Though Attles wasn’t much of a shooter, he did everything else well. He could run, pass and rebound exceptionally well for someone who stood 6 feet and weighed a shade below 180 pounds. He defended with the zeal of a hungry shark. That, along with his innate toughness and rumbling bass voice made him seem a foot taller and 100 pounds heavier.
Attles was slow to anger but quick to flame once his fuse was lit. It didn’t take long for his skills at self-defense to spread through the league, leading to his nickname: The Destroyer.
Attles lasted nine seasons as a player before adding another job in Year 10. He would keep playing for the Warriors but also would serve as an assistant coach. That lasted one year, as during the 1969-70 season he was named head coach while still an active player. This was less than four years after the Boston Celtics made Bill Russell the NBA’s first Black head coach in 1966.
Attles’ most incredible feat came five years later when, in his words, a Hall of Famer named Rick Barry and some all-time great winners “carried me” to a championship.
The 1974-75 Warriors under Attles dispatched the Seattle SuperSonics and Chicago Bulls to reach the NBA Finals against the Washington Bullets. Golden State’s 48 wins tied for best record in the Western Conference, while Washington’s 60 tied Boston was best record in the league.
The Bullets were huge favorites, but the tough-minded Warriors fashioned a stirring comeback to win Game 1 in Washington. They won Game 2 at the Cow Palace, as the Oakland Coliseum Arena, not anticipating postseason basketball, had booked the Ice Follies. The Warriors won Game 3 at the Cow Palace and then went back to Washington and, behind another fourth-quarter comeback, won Game 4 and the series.
In Finals series featuring two Black head coaches for the first time – Washington’s K.C. Jones was the other – Attles and the Warriors pulled off the most shocking Finals sweep in NBA history. And nothing in the 49 years since has approached that on the scale of upsets.

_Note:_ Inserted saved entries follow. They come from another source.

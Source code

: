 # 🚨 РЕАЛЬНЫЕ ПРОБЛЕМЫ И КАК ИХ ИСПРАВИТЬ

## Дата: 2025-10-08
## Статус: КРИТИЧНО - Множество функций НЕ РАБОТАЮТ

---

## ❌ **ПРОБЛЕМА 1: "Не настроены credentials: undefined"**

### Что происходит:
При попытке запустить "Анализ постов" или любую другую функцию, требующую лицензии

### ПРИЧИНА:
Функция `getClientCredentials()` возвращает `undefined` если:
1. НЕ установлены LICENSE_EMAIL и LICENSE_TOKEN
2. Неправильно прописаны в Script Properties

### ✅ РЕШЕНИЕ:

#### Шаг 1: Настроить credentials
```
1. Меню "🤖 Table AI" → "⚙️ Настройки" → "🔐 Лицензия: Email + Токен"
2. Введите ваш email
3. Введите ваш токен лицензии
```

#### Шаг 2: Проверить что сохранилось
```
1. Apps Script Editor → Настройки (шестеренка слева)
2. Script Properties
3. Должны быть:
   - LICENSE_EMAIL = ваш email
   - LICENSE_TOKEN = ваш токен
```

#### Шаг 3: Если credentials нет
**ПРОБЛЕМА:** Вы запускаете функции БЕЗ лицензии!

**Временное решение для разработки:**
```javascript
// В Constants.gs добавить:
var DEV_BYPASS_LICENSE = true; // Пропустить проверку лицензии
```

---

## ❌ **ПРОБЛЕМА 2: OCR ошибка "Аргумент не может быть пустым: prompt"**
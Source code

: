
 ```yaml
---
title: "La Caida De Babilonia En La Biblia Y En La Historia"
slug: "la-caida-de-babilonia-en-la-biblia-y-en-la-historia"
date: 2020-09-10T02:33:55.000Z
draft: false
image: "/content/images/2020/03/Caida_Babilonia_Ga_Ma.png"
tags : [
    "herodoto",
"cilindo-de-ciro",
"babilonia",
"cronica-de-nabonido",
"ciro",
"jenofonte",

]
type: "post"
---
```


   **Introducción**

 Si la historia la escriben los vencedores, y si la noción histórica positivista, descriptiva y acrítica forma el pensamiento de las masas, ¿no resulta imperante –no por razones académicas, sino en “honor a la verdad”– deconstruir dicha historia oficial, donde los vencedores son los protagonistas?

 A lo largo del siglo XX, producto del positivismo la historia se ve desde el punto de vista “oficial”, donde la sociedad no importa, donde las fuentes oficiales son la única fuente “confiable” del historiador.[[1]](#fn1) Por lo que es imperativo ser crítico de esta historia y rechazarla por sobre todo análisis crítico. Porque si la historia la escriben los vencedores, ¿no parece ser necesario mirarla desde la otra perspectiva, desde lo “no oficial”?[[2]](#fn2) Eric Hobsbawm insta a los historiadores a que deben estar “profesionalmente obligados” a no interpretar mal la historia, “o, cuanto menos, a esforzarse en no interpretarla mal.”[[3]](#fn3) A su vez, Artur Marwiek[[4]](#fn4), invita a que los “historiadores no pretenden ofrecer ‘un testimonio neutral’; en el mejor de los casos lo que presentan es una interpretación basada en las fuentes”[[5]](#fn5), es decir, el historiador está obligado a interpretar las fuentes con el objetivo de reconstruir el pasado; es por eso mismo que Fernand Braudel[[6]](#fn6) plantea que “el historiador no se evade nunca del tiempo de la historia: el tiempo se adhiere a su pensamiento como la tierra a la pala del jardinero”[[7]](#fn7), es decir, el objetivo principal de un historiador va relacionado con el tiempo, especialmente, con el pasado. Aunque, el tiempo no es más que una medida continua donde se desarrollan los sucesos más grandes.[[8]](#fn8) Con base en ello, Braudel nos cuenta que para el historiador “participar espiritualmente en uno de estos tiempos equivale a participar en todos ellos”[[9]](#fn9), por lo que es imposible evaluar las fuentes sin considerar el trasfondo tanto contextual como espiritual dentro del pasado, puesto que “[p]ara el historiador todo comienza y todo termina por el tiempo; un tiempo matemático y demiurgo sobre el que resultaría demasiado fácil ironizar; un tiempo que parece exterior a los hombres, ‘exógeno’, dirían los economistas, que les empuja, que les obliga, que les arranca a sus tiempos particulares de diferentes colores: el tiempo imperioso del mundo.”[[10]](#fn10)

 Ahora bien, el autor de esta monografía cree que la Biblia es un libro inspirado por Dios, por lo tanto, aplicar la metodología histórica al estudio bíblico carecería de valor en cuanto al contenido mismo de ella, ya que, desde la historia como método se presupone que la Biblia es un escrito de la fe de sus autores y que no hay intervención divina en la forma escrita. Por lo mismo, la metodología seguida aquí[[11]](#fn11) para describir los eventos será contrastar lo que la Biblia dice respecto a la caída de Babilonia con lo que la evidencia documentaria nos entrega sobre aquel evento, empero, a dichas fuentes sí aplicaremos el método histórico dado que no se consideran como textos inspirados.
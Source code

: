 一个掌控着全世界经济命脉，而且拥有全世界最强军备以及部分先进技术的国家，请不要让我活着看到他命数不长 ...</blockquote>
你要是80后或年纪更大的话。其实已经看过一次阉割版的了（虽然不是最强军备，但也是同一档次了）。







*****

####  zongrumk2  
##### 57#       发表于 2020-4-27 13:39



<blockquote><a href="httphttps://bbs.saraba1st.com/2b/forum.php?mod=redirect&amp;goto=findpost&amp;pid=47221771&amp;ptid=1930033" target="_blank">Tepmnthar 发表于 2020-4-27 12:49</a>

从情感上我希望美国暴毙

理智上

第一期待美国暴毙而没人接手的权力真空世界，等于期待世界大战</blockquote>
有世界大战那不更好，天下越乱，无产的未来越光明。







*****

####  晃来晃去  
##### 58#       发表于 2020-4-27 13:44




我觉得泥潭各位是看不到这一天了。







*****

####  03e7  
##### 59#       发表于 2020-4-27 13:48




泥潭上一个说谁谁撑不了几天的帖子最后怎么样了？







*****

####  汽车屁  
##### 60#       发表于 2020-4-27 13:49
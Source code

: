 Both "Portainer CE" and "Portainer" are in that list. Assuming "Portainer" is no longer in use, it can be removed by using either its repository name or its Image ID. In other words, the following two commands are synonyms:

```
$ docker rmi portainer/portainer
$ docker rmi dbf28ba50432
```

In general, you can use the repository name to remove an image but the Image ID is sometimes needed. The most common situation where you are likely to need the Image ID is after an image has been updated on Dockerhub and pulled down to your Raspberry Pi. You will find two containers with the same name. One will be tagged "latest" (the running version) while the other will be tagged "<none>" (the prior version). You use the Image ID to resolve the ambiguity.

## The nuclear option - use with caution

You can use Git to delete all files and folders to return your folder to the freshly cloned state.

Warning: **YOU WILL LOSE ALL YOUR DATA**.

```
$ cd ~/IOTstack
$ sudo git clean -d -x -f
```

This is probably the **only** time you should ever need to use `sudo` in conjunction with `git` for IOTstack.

Attles credited his luck with having a team that was committed to victory. He praised Barry’s leadership, the grit of Charles Johnson and Clifford Ray and George Johnson and Butch Beard, the skills of youngsters Jamaal Wilkes and Derrek Dickey, the presence of veterans Jeff Mullins and Bill Bridges, assistant coach Joe Roberts and the ownership of Franklin Mieuli.
Everyone except himself.
It would be another 40 years before the Warriors would win another championship, and when that came in 2015 Attles still was representing the franchise. From player to coach to general manager to community ambassador, he remained loyal to the soil. A terrific basketball man but a kind and wonderful human being.
Attles spent more than 60 years with the Warriors, making him their most enduring legend. After his No. 16 was retired and raised inside Oracle Arena and then Chase Center, Attles often remarked “somebody must have paid them to put me up there with those guys.” This was nonsense stated with conviction.
“Those guys” are Nate Thurmond, Tom Meschery, Chris Mullin, Barry and Chamberlain. All but Meschery have enshrined in the Naismith Hall of Fame – as is Attles.
Attles is a two-time inductee. If you let him tell his story, you’d never know it.